- Entries supplied
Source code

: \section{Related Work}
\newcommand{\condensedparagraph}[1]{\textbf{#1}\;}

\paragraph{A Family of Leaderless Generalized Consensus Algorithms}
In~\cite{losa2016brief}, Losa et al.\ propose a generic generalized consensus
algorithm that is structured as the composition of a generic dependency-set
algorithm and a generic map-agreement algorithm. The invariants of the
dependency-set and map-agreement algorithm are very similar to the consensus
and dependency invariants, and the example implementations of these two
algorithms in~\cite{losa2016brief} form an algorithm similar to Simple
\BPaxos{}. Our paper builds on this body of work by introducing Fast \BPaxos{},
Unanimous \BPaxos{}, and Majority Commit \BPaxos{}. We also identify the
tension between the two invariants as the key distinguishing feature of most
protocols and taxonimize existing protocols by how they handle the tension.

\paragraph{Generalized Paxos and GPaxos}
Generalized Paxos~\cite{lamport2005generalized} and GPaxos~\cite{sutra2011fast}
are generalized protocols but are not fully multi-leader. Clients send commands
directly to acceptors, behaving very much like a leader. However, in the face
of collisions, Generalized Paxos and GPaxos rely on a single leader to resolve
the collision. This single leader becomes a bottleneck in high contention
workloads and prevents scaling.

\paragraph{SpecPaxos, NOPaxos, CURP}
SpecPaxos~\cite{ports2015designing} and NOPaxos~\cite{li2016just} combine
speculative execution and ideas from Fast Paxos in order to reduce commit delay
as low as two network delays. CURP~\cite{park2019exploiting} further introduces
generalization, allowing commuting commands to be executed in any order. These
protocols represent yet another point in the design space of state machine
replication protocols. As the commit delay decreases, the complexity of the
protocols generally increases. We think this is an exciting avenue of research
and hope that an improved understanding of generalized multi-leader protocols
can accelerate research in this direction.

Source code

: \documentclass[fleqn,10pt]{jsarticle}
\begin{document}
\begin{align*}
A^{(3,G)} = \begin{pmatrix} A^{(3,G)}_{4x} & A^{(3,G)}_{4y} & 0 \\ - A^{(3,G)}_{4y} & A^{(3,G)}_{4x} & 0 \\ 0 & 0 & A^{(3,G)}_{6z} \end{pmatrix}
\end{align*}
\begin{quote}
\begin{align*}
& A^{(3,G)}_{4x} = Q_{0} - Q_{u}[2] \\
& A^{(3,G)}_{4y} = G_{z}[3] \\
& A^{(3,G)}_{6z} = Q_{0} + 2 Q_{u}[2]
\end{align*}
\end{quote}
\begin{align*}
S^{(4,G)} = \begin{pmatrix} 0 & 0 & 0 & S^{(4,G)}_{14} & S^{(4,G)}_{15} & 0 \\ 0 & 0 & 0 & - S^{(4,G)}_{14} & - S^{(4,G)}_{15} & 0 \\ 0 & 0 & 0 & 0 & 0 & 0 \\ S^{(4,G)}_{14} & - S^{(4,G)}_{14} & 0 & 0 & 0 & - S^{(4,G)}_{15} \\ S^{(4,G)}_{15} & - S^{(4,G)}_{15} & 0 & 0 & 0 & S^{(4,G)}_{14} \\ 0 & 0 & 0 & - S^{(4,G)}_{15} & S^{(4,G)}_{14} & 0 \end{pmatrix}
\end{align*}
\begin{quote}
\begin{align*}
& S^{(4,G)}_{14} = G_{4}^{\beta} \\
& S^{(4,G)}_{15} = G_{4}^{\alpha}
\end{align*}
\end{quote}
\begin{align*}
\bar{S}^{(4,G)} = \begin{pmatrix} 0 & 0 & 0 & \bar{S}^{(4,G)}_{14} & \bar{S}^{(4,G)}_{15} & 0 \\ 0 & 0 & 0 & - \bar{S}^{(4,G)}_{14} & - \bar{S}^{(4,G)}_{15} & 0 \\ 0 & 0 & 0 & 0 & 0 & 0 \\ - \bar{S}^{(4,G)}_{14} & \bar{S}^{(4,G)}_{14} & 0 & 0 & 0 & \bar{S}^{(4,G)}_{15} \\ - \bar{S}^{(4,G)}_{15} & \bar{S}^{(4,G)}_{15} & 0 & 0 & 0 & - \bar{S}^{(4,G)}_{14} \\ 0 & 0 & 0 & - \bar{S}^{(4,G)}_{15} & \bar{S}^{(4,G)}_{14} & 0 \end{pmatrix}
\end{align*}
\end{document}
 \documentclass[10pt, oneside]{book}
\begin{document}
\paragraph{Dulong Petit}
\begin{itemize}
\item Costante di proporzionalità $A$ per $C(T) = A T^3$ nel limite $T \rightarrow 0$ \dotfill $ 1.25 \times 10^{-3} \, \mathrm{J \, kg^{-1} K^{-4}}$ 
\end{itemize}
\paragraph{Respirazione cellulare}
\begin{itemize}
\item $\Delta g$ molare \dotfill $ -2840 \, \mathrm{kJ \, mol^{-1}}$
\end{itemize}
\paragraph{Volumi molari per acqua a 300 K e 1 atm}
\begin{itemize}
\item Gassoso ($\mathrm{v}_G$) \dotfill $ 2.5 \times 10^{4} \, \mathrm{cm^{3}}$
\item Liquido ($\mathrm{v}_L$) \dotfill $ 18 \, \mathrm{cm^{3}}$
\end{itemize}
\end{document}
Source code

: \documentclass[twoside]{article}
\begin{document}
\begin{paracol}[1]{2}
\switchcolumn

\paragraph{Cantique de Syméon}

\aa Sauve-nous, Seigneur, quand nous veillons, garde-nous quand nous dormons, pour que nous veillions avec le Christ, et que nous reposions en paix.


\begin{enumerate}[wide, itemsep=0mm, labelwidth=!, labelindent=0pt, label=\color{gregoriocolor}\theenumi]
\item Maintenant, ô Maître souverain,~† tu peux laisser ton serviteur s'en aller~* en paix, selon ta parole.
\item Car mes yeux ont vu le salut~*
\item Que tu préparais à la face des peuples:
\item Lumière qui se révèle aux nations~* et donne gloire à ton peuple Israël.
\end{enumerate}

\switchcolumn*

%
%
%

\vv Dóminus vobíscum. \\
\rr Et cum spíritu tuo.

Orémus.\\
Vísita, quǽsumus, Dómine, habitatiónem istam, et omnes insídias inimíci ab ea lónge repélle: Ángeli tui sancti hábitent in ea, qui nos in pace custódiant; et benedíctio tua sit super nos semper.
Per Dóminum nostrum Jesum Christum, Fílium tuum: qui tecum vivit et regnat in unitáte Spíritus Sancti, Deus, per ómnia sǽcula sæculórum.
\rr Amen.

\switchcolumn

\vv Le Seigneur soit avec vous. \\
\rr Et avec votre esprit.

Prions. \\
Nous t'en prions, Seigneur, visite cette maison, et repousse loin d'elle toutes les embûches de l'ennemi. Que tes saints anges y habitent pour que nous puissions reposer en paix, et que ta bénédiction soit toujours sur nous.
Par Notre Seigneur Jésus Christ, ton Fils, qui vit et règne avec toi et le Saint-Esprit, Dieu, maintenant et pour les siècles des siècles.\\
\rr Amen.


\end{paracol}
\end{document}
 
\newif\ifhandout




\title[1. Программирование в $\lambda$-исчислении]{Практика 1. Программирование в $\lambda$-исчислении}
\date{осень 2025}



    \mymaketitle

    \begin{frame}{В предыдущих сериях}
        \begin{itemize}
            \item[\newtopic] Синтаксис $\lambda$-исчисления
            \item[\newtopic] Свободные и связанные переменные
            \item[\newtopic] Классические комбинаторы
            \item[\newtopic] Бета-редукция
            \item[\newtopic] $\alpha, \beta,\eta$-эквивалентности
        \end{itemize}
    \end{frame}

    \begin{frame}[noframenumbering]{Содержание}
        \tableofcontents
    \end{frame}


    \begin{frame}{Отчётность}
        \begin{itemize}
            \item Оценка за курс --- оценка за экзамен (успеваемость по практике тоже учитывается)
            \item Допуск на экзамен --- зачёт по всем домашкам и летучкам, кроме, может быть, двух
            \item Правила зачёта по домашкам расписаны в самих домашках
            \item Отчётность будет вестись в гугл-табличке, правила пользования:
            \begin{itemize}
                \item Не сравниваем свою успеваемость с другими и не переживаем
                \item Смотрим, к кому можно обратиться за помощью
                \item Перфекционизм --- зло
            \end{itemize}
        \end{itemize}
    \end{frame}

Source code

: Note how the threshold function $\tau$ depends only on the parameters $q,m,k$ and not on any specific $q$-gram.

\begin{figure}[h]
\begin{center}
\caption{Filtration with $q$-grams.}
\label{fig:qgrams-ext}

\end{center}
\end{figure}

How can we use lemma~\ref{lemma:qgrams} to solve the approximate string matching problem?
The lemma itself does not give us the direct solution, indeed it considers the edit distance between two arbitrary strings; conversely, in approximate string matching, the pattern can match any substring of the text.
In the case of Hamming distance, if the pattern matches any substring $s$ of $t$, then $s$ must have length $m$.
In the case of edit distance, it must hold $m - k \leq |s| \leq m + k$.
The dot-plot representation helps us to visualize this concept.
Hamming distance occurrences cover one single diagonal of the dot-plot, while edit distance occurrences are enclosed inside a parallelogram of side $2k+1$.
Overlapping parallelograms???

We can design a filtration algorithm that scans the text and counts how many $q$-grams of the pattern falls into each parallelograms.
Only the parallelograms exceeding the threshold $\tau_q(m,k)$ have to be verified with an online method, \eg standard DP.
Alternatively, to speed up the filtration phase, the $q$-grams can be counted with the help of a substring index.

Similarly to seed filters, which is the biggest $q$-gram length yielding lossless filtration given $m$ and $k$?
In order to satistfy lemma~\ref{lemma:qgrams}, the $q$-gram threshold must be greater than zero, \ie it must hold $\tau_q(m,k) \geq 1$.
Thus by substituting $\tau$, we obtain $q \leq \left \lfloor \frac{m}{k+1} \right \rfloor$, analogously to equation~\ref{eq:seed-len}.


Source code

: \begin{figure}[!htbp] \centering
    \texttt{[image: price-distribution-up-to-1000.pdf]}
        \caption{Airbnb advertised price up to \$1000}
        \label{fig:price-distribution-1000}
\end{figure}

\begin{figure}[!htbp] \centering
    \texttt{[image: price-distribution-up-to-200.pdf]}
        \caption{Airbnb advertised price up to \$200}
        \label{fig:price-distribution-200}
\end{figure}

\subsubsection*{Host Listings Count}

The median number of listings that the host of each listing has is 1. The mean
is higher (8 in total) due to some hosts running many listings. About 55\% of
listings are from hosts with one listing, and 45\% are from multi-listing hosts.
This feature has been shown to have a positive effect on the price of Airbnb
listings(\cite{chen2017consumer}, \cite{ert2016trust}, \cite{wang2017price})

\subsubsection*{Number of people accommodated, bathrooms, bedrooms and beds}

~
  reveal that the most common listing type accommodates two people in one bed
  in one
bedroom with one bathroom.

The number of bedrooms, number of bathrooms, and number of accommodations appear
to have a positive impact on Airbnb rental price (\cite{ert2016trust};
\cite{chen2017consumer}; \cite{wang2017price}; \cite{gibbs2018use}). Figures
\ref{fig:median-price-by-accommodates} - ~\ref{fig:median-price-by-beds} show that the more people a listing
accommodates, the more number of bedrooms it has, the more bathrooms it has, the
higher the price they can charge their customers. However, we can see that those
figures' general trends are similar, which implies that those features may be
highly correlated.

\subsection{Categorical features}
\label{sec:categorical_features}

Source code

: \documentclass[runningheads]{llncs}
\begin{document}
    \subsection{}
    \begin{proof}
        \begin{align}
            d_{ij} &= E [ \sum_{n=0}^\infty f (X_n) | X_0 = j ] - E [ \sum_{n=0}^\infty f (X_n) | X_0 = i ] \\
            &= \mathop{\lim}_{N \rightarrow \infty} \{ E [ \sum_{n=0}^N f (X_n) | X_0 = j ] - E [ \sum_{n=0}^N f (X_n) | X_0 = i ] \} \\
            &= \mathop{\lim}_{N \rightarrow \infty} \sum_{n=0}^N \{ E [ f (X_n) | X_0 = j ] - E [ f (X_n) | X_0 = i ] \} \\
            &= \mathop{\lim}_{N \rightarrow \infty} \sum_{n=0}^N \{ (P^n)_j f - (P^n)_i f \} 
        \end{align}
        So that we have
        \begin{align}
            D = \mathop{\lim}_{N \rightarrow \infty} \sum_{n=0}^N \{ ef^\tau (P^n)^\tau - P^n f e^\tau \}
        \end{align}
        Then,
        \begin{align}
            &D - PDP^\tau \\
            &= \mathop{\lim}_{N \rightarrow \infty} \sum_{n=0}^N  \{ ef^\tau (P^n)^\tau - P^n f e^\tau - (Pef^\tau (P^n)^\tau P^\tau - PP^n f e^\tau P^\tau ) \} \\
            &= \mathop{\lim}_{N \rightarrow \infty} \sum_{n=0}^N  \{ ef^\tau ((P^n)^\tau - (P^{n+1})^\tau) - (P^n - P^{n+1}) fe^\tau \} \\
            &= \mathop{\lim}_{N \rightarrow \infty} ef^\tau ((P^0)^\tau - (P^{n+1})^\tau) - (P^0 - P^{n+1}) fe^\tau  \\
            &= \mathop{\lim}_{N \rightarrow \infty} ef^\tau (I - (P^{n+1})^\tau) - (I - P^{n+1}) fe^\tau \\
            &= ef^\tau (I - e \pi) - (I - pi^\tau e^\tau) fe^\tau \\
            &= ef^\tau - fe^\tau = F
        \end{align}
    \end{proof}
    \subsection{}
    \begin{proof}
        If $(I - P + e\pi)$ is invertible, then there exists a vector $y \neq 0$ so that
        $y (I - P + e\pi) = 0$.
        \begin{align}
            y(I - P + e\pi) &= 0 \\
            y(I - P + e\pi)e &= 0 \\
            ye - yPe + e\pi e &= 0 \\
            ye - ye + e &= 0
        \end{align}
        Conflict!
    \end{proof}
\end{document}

- What to work on
Using the data above, return each line that includes the word "seed".

- Solution to this task
Similarly to seed filters, which is the biggest $q$-gram length yielding lossless filtration given $m$ and $k$?
Thus by substituting $\tau$, we obtain $q \leq \left \lfloor \frac{m}{k+1} \right \rfloor$, analogously to equation~\ref{eq:seed-len}.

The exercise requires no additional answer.